CMS Pile-up simulation

Introduction

At the LHC, many collisions occur simultaneously within one proton-proton bunch crossing. These additional interactions, beyond the "primary" interaction, from the current bunch crossing are called "in-time pileup". The detector response may be affected by pileup interactions from the current brunch crossing as well as nearby bunch crossings. The interactions from the nearby bunch crossings are called "out-of-time pileup". We need to model the additional pileup collisions in CMS simulation.

Monte Carlo simulation of pile-up is controlled by the code and configuration files in the SimGeneral/MixingModule of the CMSSW software. The simulation proceeds as follows:

A distribution of the mean number of interactions per bunch crossing is created for a given year of data taking, as seen below. A value chosen from this distribution is assigned as the mean number of interactions to be simulated in an event, for all bunch crossings. This value is recorded as the "true number of interactions" for the event. This sets the instantaneous luminosity to be simulated for all of the bunch crossings in that event.
The number of interactions per bunch crossing (in-time and out-of-time) in the event is randomly sampled from a Poisson distribution with its mean equal to the value chosen in (1). This determines how many pileup interactions are added to the simulated event. This value is recorded as the "number of pileup interactions" in the event.

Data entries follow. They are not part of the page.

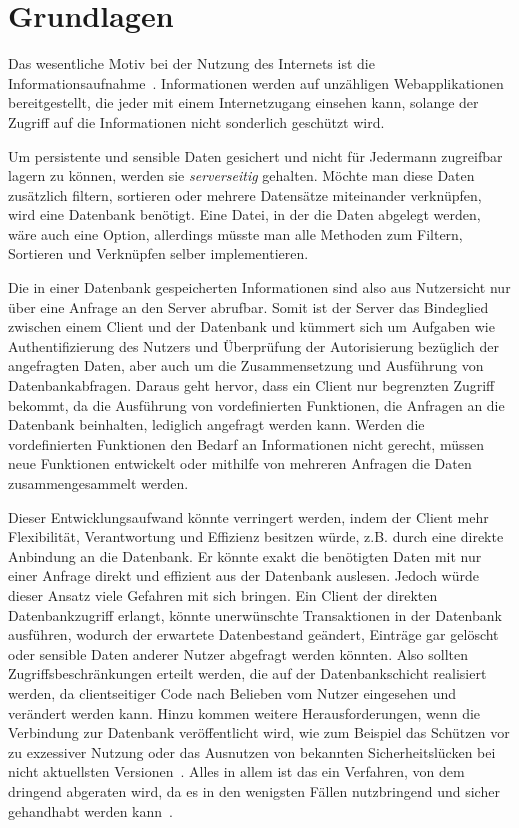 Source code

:
\chapter{Grundlagen}
\label{sec:basics}
Das wesentliche Motiv bei der Nutzung des Internets ist die In\-for\-ma\-tions\-auf\-nah\-me~\cite{statista-1}\cite{ard-zdf}.
Informationen werden auf unzähligen Webapplikationen bereitgestellt, die jeder mit einem Internetzugang einsehen kann,
solange der Zugriff auf die Informationen nicht sonderlich geschützt wird.

Um persistente und sensible Daten gesichert und nicht für Jedermann zugreifbar lagern zu können, werden sie \emph{serverseitig} gehalten.
Möchte man diese Daten zusätzlich filtern, sortieren oder mehrere Datensätze miteinander verknüpfen, wird eine Datenbank benötigt.
Eine Datei, in der die Daten abgelegt werden, wäre auch eine Option, allerdings müsste man alle Methoden zum Filtern, Sortieren und Verknüpfen
selber implementieren.

Die in einer Datenbank gespeicherten Informationen sind also aus Nutzersicht nur über eine Anfrage an den Server abrufbar.
Somit ist der Server das Bindeglied zwischen einem Client und der Datenbank und kümmert sich um Aufgaben wie Authentifizierung des Nutzers
und Überprüfung der Autorisierung bezüglich der angefragten Daten, aber auch um die Zusammensetzung und Ausführung von Datenbankabfragen.
Daraus geht hervor, dass ein Client nur begrenzten Zugriff bekommt, da die Ausführung von vordefinierten Funktionen, die Anfragen an die Datenbank beinhalten,
lediglich angefragt werden kann. Werden die vordefinierten Funktionen den Bedarf an Informationen nicht gerecht, müssen neue Funktionen entwickelt
oder mithilfe von mehreren Anfragen die Daten zusammengesammelt werden.

Dieser Entwicklungsaufwand könnte verringert werden, indem der Client mehr Flexibilität, Verantwortung und Effizienz besitzen würde,
z.B. durch eine direkte Anbindung an die Datenbank.
Er könnte exakt die benötigten Daten mit nur einer Anfrage direkt und effizient aus der Datenbank auslesen.
Jedoch würde dieser Ansatz viele Gefahren mit sich bringen. Ein Client der direkten Datenbankzugriff erlangt,
könnte unerwünschte Transaktionen in der Datenbank ausführen, wodurch der erwartete Datenbestand geändert,
Einträge gar gelöscht oder sensible Daten anderer Nutzer abgefragt werden könnten. Also sollten Zugriffsbeschränkungen erteilt werden, die
auf der Datenbankschicht realisiert werden, da clientseitiger Code nach Belieben vom Nutzer eingesehen und verändert werden kann.
Hinzu kommen weitere Herausforderungen, wenn die Verbindung zur Datenbank veröffentlicht wird,
wie zum Beispiel das Schützen vor zu exzessiver Nutzung oder das Ausnutzen von bekannten Sicherheitslücken bei nicht aktuellsten Versionen~\cite{postgresql-security}.
Alles in allem ist das ein Verfahren, von dem dringend abgeraten wird, da es in den wenigsten Fällen nutzbringend und sicher gehandhabt werden kann~\cite{client-to-database}.

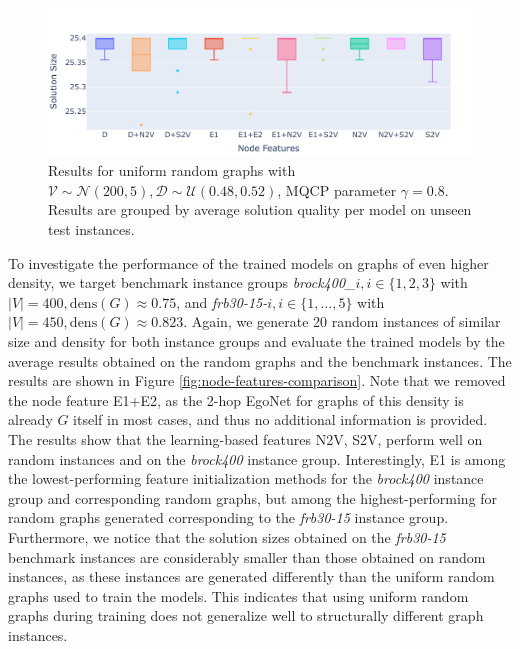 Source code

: \documentclass[draft,final]{vutinfth} %
\begin{document}
\begin{figure}
    \centering
    \includegraphics[width=\textwidth]{graphics/V200-048-052-random.pdf}
    \caption[]{Results for uniform random graphs with $ \mathcal{V} \sim \mathcal{N}(200, 5), \mathcal{D} \sim \mathcal{U}(0.48, 0.52)$, MQCP parameter $\gamma=0.8$. Results are grouped by average solution quality per model on unseen test instances. }
    \label{fig:V200-node-features}
\end{figure}

To investigate the performance of the trained models on graphs of even higher density, we target benchmark instance groups \emph{brock400\_}$i, i \in \{1,2,3\}$ with $|V| = 400, \mathrm{dens}(G) \approx 0.75$, and \emph{frb30-15-}$i, i \in \{1, \dots, 5\}$ with $|V| = 450, \mathrm{dens}(G) \approx 0.823$. 
Again, we generate 20 random instances of similar size and density for both instance groups and evaluate the trained models by the average results obtained on the random graphs and the benchmark instances. The results are shown in Figure \ref{fig:node-features-comparison}. 
Note that we removed the node feature E1+E2, as the 2-hop EgoNet for graphs of this density is already $G$ itself in most cases, and thus no additional information is provided. 
The results show that the learning-based features N2V, S2V, perform well on random instances and on the \emph{brock400} instance group. Interestingly, E1 is among the lowest-performing feature initialization methods for the \emph{brock400} instance group and corresponding random graphs, but among the highest-performing for random graphs generated corresponding to the \emph{frb30-15} instance group. Furthermore, we notice that the solution sizes obtained on the \emph{frb30-15} benchmark instances are considerably smaller than those obtained on random instances, as these instances are generated differently than the uniform random graphs used to train the models. This indicates that using uniform random graphs during training does not generalize well to structurally different graph instances. 
\end{document}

Note that applying the same mean number of interactions to all the bunch crossings in an event imposes that all bunches have the same instantaneous luminosity. Neglecting bunch-to-bunch luminosity variations is a negligible effect: in practice, the spread of bunch-by-bunch luminosities is much smaller than the spread of the Poisson distribution, and the long bunch trains used in the LHC make the effect of ignoring any variations from the bunch-train structure negligibly small as well.

Pileup distributions

Measured from data

The pileup distributions measured from data are available in the CMS Luminosity information page.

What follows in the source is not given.